The other two rush back in to help him, cursing. Krank reaches for his rifle, but he gets kicked down. One of them puts a pistol to his head.
The gun goes off. Krank feels surprisingly little pain considering he’s been shot through the forehead. Blood runs down his face. It’s hot. But there’s no pain. There’s not even any recoil or blowback.
The man with the pistol falls over. It’s his blood decorating Krank’s face. The side of the cultist’s skull has been shot off. It’s all matted hair and white bone shards and leaking pink.
Another man stands on the roadway. He’s got a lasrifle. He fires it again, and snaps the second cultist over on his back. Headshot. A really clean headshot. Marksman standard.
Krank blinks. Where did this guy come from? He’s Army. Krank can’t tell which unit. The shooter clambers off the street to join them.
Rane and the other cultist have stopped fighting. Rane rolls the dead cultist off him. The big, rangy freak has got a dagger wedged in his heart. Somehow, in the frenzy, Rane managed to stick the bastard with his own knife.
‘Probably an accident,’ Rane says, sitting up, saying what Krank was thinking. Krank laughs, despite the fact that absolutely fugging nothing in the world is funny.
They look up at the shooter.
‘Thanks,’ says Krank.
‘You needed help,’ says the man. He’s a veteran. His face is lined and his kit is faded. He’s got silver in his hair.
‘We all need help today, friend,’ says Krank.
‘True words,’ says the man, offering his hand. He pulls Krank to his feet.
‘I’m Krank. The kid is Rane. Bale Rane. We’re Numinus 61st. Well, we were. For whatever that counts.’
‘Ollanius Persson, retired,’ says the man. ‘I’m trying to fight my way out of this shit hole. You boys want to come along?’
Krank nods.
‘Safety in numbers,’ he says.
‘Or company in death,’ replies the old guy. ‘But I’ll take either. Grab your guns.’
Persson looks at Bale Rane.
‘You all right, boy?’ he asks.
‘Yes,’ replies Rane.
‘He had a shake-up,’ says Krank. ‘He thought he saw his bride. His little wife. But it wasn’t her. It wasn’t human.’

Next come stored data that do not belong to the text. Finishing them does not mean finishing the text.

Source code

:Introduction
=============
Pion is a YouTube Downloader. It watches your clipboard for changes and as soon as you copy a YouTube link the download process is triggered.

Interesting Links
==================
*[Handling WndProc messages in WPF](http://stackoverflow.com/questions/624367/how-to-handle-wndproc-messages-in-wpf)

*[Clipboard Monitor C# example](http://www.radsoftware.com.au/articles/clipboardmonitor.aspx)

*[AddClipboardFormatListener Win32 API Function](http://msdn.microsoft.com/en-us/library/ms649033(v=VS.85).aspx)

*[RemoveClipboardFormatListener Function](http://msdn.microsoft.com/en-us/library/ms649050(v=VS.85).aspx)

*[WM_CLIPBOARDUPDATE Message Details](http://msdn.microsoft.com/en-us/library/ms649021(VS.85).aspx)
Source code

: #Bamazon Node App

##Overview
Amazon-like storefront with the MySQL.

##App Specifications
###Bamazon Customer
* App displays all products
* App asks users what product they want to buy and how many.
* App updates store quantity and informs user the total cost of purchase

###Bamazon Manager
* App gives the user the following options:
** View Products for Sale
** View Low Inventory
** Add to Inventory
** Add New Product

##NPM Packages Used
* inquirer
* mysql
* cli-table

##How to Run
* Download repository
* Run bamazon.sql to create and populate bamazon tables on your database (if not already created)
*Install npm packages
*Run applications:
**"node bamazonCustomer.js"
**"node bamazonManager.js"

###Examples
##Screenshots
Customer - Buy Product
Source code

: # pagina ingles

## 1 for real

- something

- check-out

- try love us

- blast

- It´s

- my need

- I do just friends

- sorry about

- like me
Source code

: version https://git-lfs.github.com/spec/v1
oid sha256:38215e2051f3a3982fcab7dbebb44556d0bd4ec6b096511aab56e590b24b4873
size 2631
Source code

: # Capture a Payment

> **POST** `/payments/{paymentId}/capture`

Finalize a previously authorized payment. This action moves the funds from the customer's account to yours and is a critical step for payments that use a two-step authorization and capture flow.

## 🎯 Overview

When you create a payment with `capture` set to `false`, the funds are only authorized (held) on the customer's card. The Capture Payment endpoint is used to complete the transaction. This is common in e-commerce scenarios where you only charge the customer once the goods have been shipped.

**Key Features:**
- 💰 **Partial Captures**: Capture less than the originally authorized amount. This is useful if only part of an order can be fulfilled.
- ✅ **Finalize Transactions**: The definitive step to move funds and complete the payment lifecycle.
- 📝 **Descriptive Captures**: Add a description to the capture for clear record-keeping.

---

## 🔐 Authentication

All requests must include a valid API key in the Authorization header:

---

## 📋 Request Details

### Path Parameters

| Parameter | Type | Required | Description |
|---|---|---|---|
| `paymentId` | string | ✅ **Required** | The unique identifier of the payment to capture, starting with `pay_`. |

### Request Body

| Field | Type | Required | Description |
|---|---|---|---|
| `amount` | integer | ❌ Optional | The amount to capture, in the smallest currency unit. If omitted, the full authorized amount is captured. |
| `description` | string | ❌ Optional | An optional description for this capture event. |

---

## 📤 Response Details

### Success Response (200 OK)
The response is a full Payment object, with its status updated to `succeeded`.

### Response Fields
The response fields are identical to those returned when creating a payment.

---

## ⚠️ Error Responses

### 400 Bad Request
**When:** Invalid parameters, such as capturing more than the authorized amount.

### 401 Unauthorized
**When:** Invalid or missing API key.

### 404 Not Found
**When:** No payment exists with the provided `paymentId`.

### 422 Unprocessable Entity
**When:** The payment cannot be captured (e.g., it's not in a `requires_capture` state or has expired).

‘I saw her,’ Rane insists.
‘Nothing looks like what it’s supposed to today,’ says Persson. ‘You can’t trust your eyes. The warp’s at work, and it’s cursing us all.’
‘But–’ Rane begins.
‘Your friend is right,’ says Persson. ‘It wasn’t your wife.’
‘How do you know so much about it?’ asks Rane.
‘I got old,’ says Persson. ‘I saw plenty.’
‘You’re not that old,’ says Rane.
‘Not compared to some, I suppose,’ says Persson.
He crouches down, and plucks the ritual knife out of the cultist’s blood-soaked chest. It’s a black stone blade with a hand-wound wire handle, home-made. An athame. It reminds Oll Persson of something, but it’s not quite right. He tosses the wretched thing away.